沈歆也跟着停下了腳步,剛想問的時候,垂在身側的手忽然被握了個正着。
陸念握着她的手,認認真真地說:“把我考試的運氣分你一點。”
“我收到了。”沈歆把五指收進了掌心裏,擡起來晃了晃,就像是真抓住了什麽東西一樣。
兩天過去得很快,在考場裏的時候,整間教室全是沙沙的寫字聲。
明明
是在寫試卷,可又像是在抒寫高中三年的時光一樣。
沈歆寫得不緊不慢的,字要寫好,卷面要整潔,争取寫完卷子還能回頭檢查兩遍,她忍不住将自己的節奏把控到和印象中陸念的一致。

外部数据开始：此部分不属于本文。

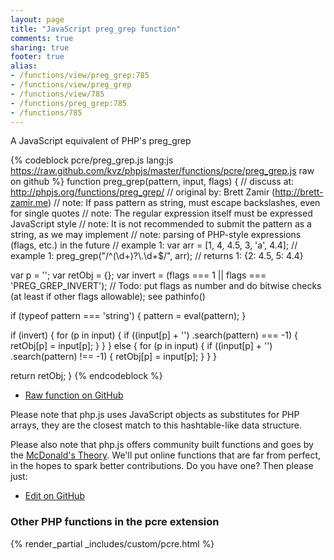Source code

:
 ```yaml
---
layout: page
title: "JavaScript preg_grep function"
comments: true
sharing: true
footer: true
alias:
- /functions/view/preg_grep:785
- /functions/view/preg_grep
- /functions/view/785
- /functions/preg_grep:785
- /functions/785
---
```

<!-- Generated by Rakefile:build -->
A JavaScript equivalent of PHP's preg_grep

{% codeblock pcre/preg_grep.js lang:js https://raw.github.com/kvz/phpjs/master/functions/pcre/preg_grep.js raw on github %}
function preg_grep(pattern, input, flags) {
  //  discuss at: http://phpjs.org/functions/preg_grep/
  // original by: Brett Zamir (http://brett-zamir.me)
  //        note: If pass pattern as string, must escape backslashes, even for single quotes
  //        note: The regular expression itself must be expressed JavaScript style
  //        note: It is not recommended to submit the pattern as a string, as we may implement
  //        note: parsing of PHP-style expressions (flags, etc.) in the future
  //   example 1: var arr = [1, 4, 4.5, 3, 'a', 4.4];
  //   example 1: preg_grep("/^(\\d+)?\\.\\d+$/", arr);
  //   returns 1: {2: 4.5, 5: 4.4}

  var p = '';
  var retObj = {};
  var invert = (flags === 1 || flags === 'PREG_GREP_INVERT'); // Todo: put flags as number and do bitwise checks (at least if other flags allowable); see pathinfo()

  if (typeof pattern === 'string') {
    pattern = eval(pattern);
  }

  if (invert) {
    for (p in input) {
      if ((input[p] + '')
        .search(pattern) === -1) {
        retObj[p] = input[p];
      }
    }
  } else {
    for (p in input) {
      if ((input[p] + '')
        .search(pattern) !== -1) {
        retObj[p] = input[p];
      }
    }
  }

  return retObj;
}
{% endcodeblock %}

 - [Raw function on GitHub](https://github.com/kvz/phpjs/blob/master/functions/pcre/preg_grep.js)

Please note that php.js uses JavaScript objects as substitutes for PHP arrays, they are 
the closest match to this hashtable-like data structure. 

Please also note that php.js offers community built functions and goes by the 
[McDonald's Theory](https://medium.com/what-i-learned-building/9216e1c9da7d). We'll put online 
functions that are far from perfect, in the hopes to spark better contributions. 
Do you have one? Then please just: 

 - [Edit on GitHub](https://github.com/kvz/phpjs/edit/master/functions/pcre/preg_grep.js)


### Other PHP functions in the pcre extension
{% render_partial _includes/custom/pcre.html %}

在檢查了第一遍之後,她在想,陸念是不是也在檢查答卷了。
陸念會從最後一道題往回檢查,把有點難度的題目多看幾遍,小題也不能大意,往往粗心容易丢分。
從交卷的那一刻起開始,中學時期的彷徨和迷茫像是被一刀切下了一樣,真真切切地被分割開了。
結束了。
這次是真的結束了,沈歆長呼了一口氣,心說得往另一個方向接着跑了。
她從考場出來,朝門口附近那棵榕樹走,果真一擡眼就看見了陸念。
陸念也朝她走來,神色淡淡地說:“我給你的考試運氣用上了嗎。”
沈歆笑了,“學神給的考試運氣,當然用上了。”
陸念這才點了一下頭,收回了落在沈歆身上那緊巴巴的眼神,一雙清澈的眼朝別處一轉,讷讷說:“那我要把考試運收回來了。”
沈歆愣了一下,後知後覺這位小朋友是在一本正經地說笑呢,她啧了一聲說:“給了我的東西還想要回去?”
陸念沒回答。
“沒門。”沈歆一臉得意。
考試結束當天,所有人都留在學校裏慶賀,學校不準學生往樓下扔書,一群人無處發洩,只能在教室裏鬼哭狼嚎着。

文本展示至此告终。